Eso implicará escribir, porque es lo que sé hacer, quizá lo único selvático y por lo tanto auténtico que me queda. Pero sobre todo implicará ver el edificio que yo he ayudado a construir durante años, reconocer mi papel en ello, atreverme a destruirlo: para que otras formas de ser y de hacer puedan habitar en las junglas que somos todes.
Este texto es apenas un ensayo: es casi una confesión, una expiación.
Antes de terminar esto que pretende ser un texto, recuerdo una frase de Cómo crear una mente, un libro de Ray Kurzweil sobre inteligencia artificial, que leí hace mucho pero que apareció ahora: “el problema nunca es cómo meterle pensamientos nuevos a un cerebro, sino cómo sacarle los pensamientos viejos”. Kurzweil me parece un tipo horrible: mamón, aburrido y sumamente exitoso en el mundo de los edificios mentales.

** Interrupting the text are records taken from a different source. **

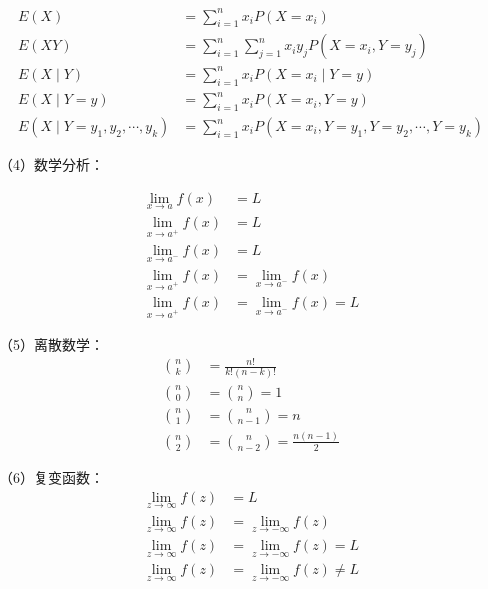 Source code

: \begin{ujnbody}
    \begin{equation}
        \begin{split}
            E(X) &= \sum_{i=1}^n x_iP(X=x_i) \\
            E(XY) &= \sum_{i=1}^n \sum_{j=1}^n x_iy_jP(X=x_i,Y=y_j) \\
            E(X \mid Y) &= \sum_{i=1}^n x_iP(X=x_i \mid Y=y) \\
            E(X \mid Y=y) &= \sum_{i=1}^n x_iP(X=x_i,Y=y) \\
            E(X \mid Y=y_1,y_2,\cdots,y_k) &= \sum_{i=1}^n x_iP(X=x_i,Y=y_1,Y=y_2,\cdots,Y=y_k)
        \end{split}
    \end{equation}

    （4）数学分析：

    \begin{equation}
        \begin{split}
            \lim_{x \to a}f(x) &= L \\
            \lim_{x \to a^+}f(x) &= L \\
            \lim_{x \to a^-}f(x) &= L \\
            \lim_{x \to a^+}f(x) &= \lim_{x \to a^-}f(x) \\
            \lim_{x \to a^+}f(x) &= \lim_{x \to a^-}f(x) = L
        \end{split}
    \end{equation}

    （5）离散数学：
    \begin{equation}
        \begin{split}
            \binom{n}{k} &= \frac{n!}{k!(n-k)!} \\
            \binom{n}{0} &= \binom{n}{n} = 1 \\
            \binom{n}{1} &= \binom{n}{n-1} = n \\
            \binom{n}{2} &= \binom{n}{n-2} = \frac{n(n-1)}{2}
        \end{split}
    \end{equation}

    （6）复变函数：
    \begin{equation}
        \begin{split}
            \lim_{z \to \infty}f(z) &= L \\
            \lim_{z \to \infty}f(z) &= \lim_{z \to -\infty}f(z) \\
            \lim_{z \to \infty}f(z) &= \lim_{z \to -\infty}f(z) = L \\
            \lim_{z \to \infty}f(z) &= \lim_{z \to -\infty}f(z) \neq L
        \end{split}
    \end{equation}

\end{ujnbody}
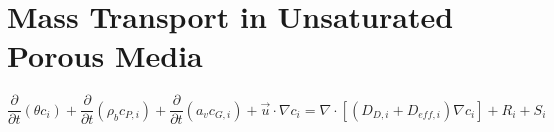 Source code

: \section{Mass Transport in Unsaturated Porous Media}\label{sec:mass_transport}

\begin{equation}
  \frac{\partial}{\partial t} (\theta c_i) +
  \frac{\partial}{\partial t} (\rho_b c_{P,i}) +
  \frac{\partial}{\partial t} (a_v c_{G,i}) +
  \vec{u} \cdot \nabla c_i =
  \nabla \cdot [(D_{D,i} + D_{eff,i}) \nabla c_i] +
  R_i + S_i
\end{equation}
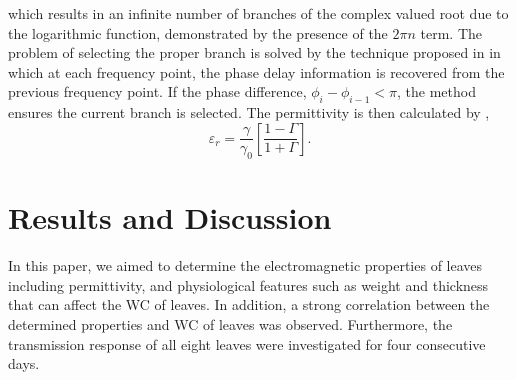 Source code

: \documentclass[preprints,article,accept,moreauthors,pdftex]{Definitions/mdpi}
\renewcommand{\^}{\hat}  %
\begin{document}
%
which results in an infinite number of branches of the complex valued root due to the logarithmic function, demonstrated by the presence of the $2 \pi n$ term. The problem of selecting the proper branch is solved by the technique proposed in \cite{Luukkonen2011} in which at each frequency point, the phase delay information is recovered from the previous frequency point. If the phase difference, $\phi_i - \phi_{i-1} < \pi$, the method ensures the current branch is selected. The permittivity is then calculated by \cite{Kim2015},
% 
\begin{equation}
	\varepsilon_r = \frac{\gamma}{\gamma_0} \left[ \dfrac{1 - \Gamma}{1 + \Gamma} \right].
	\label{eq:permittivity}
\end{equation}
%
\section{{Results and Discussion}}
\label{sec:results}
%

In this paper, we aimed to determine the electromagnetic properties of leaves including permittivity, and physiological features such as weight and thickness that can affect the WC of leaves.  In addition, a strong correlation between the determined properties and WC of leaves was observed. Furthermore, the transmission response of all eight leaves were investigated for four consecutive days.

%
\end{document}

De hecho, ni siquiera sé por qué cité el libro que acabo de citar. Lo cité por el título, que me ha resonado durante estas semanas. Y también porque ahí aparece esta cita de Diane Ackerman: “Imaginemos al cerebro, ese brillante montículo de existencia, ese parlamento de células gris rata, esa fábrica de sueños, ese pequeño tirano dentro de una esfera de hueso, ese corrillo de neuronas decidiéndolo todo, ese pequeño todas-partes, ese voluble placeródromo, ese arrugado repertorio de identidades amontonado dentro del cráneo como se amontonan las prendas dentro de la bolsa del gimnasio”.
Esa es la mejor parte del libro. En lo personal, siento que Ackerman dijo en apenas un párrafo lo que yo quisiera decir de este momento de mi vida.
No sé realmente qué es lo que quiero decir.
Pero supongo que lo elegante es resumirlo todo en tres frases: renuncié a mi trabajo en la agencia. Quiero ser escritor. A pesar de lo que pueda esperarse de alguien como yo, no tengo idea de cómo hacer lo que sigue en este camino.